In the listing below, which lines contain the string "project"? Copy them all.

=== Section Start ===

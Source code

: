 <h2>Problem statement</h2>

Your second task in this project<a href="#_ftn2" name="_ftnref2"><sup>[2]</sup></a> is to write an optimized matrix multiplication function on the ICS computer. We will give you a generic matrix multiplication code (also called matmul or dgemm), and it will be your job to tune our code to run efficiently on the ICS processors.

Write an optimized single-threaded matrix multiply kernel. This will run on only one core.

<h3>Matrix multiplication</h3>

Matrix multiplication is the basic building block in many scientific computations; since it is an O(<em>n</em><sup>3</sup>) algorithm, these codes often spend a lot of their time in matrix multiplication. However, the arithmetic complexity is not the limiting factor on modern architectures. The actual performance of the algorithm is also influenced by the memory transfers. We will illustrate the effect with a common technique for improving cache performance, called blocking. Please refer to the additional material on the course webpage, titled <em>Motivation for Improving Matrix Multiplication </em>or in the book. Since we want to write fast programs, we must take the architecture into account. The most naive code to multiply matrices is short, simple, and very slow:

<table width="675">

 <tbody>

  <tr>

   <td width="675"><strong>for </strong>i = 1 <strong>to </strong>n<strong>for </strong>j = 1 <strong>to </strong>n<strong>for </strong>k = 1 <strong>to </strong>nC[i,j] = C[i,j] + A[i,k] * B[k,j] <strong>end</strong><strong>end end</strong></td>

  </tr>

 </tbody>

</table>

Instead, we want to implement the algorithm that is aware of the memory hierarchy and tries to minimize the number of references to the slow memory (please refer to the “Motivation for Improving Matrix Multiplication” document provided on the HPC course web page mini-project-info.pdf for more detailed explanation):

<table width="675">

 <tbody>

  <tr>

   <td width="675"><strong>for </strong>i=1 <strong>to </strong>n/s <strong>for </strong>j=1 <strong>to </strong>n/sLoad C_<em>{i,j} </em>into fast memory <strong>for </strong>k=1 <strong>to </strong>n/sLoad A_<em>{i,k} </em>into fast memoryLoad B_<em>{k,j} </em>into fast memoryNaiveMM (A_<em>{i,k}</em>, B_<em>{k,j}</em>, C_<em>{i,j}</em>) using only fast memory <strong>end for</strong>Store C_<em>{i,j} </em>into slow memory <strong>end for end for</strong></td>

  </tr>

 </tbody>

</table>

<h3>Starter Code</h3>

=== Section End ===

● Finished task:
Your second task in this project<a href="#_ftn2" name="_ftnref2"><sup>[2]</sup></a> is to write an optimized matrix multiplication function on the ICS computer. We will give you a generic matrix multiplication code (also called matmul or dgemm), and it will be your job to tune our code to run efficiently on the ICS processors.
Instead, we want to implement the algorithm that is aware of the memory hierarchy and tries to minimize the number of references to the slow memory (please refer to the “Motivation for Improving Matrix Multiplication” document provided on the HPC course web page mini-project-info.pdf for more detailed explanation):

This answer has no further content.